Composition was taught as a special study each Saturday forenoon by Professor
Looney himself for an extra tuition fee of S5 per session. Those students who
sought to be taught composition were divided into three classes — first,
second, and third — according to their advance in education, each class being
taught separately. The manner of teaching was as follows: Professor Looney would
write upon the blackboard a subject, it usually being a sentence taken from some
book, either very simple or otherwise, according to the grade of the class
present. He would divide and subdivide the subject as might be necessary. The
members of the class, with paper and pencil, would copy/ the subject as
presented on the blackboard. The professor would then deliver a lecture on the
subject, making pointed explanations of each part of the subject in the hearing
of the class, which each member of the class would reproduce and read before him
at a given time, for his verbal correction as to the matter and style, and
pronunciation in the reading. In his advanced classes he would select subjects
at different times that admitted of a wide range of discussion upon government,
ethics, literature, history, and science, that furnished his students with an
immense amount of varied information and excellent style of expression and
speaking that soon enabled them to write compositions that excited the surprise
and admiration of their hearers. This was conspicuous at the examinations,
lasting three days at the end of each session, which were usually attended by at
least six or eight hundred visitors, who were seated in the large room of the
second story of the building during the examinations. It should not be omitted
to state, as a part of his system of elementary education, that for each one of
the five days of each week of the session there was a lesson in English grammar,
in which all those studying it, or who had studied it, participated, though it
might not last one-half an hour, and the school at its close each day had a
general spelling lesson. Everything considered, it was a model school, under the
direction and control of one man, and many were the young women and young men
who received a good, substantial education at the school.

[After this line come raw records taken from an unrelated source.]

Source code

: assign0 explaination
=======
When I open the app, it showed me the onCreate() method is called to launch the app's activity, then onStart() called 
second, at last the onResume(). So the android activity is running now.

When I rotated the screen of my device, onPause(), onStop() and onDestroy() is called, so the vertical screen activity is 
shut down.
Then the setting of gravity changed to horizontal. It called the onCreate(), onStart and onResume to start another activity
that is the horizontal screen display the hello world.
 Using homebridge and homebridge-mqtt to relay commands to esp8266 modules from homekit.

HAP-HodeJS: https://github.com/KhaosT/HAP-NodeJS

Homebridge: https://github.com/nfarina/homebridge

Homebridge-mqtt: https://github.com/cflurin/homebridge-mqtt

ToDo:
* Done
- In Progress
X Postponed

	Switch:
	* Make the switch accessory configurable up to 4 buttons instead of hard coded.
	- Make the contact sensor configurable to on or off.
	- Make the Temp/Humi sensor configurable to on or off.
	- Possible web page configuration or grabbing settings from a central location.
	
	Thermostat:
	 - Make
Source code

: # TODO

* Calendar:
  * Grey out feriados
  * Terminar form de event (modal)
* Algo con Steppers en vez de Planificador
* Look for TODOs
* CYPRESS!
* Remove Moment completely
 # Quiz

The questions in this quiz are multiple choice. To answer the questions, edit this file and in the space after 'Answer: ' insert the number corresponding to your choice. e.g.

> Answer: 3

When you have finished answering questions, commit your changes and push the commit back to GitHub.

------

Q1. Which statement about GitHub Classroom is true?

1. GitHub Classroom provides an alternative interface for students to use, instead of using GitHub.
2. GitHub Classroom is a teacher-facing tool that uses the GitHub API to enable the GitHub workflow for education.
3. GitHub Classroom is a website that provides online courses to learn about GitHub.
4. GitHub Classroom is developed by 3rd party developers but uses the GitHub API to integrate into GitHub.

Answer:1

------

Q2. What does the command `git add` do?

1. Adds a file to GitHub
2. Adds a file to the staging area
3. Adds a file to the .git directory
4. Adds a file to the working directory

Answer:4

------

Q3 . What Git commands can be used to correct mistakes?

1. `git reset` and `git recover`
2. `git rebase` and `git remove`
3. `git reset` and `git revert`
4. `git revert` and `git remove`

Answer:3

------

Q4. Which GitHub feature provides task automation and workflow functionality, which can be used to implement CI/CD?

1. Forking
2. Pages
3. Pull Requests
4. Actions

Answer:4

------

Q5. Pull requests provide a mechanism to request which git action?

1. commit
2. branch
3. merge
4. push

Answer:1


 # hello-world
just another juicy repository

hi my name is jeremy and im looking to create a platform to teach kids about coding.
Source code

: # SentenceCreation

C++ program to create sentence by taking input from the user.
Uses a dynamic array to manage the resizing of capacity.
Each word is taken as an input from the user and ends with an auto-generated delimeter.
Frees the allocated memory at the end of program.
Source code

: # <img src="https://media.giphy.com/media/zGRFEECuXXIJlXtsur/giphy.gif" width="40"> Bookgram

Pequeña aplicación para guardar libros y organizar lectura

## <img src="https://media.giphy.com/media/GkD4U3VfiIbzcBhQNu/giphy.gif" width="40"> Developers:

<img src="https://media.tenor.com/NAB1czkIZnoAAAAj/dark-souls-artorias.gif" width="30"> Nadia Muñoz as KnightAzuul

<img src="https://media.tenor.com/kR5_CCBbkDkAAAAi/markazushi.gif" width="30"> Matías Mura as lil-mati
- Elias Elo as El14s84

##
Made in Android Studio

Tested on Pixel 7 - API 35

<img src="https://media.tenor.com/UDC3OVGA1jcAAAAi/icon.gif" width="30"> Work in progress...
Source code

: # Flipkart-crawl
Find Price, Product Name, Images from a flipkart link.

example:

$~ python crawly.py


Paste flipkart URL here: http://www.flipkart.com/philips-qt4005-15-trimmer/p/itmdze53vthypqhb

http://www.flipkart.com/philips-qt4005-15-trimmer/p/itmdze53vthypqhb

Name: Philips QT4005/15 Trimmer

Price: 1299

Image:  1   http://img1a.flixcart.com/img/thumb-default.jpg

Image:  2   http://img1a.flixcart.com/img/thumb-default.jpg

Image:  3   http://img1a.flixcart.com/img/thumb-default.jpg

During three years— 1868, 1869, and 1870— Judge O. M. Roberts, afterwards
Governor Roberts, moved with his family to Gilmer to send his children to that
school, and to teach a law school in connection with Professor Looney's school.
He also taught bookkeeping for the benefit of young men who were not able to go
off to a school for that purpose. His habit was to give two or three hours to
his law classes, and, having a successful law practice, to devote the balance of
the day to his office and law business, much the same as if he had not been
engaged in teaching. The courts of that county were attended by very able
lawyers, among whom were Cols. Lafayette Camp and David B. Culberson, which made
the practice there very interesting. Judge Roberts, in addition to his teaching,
delivered weekly lectures in the school upon law, the State, and scientific
subjects, synopses of which were made and published in the local paper. His law
school turned out a number of students who made successful lawyers, among whom
may be mentioned Judge Sawnie Robertson, of the supreme court, Attorney -General
John D. Templeton, Judge Aldredge, and Mr. Thomas Mont rose. Hon. Charles A.
Culberson, governor of Texas, attended the Looney school. Unfortunately, when
Professor Looney's school was at the zenith of great prosperity, the professor
was induced, on account of the failing health of his wife, to move, in the fall
of 1870, to northwest Arkansas. He abandoned his great work, shedding tears on
his departure, and the Looney School was closed at Gilmer.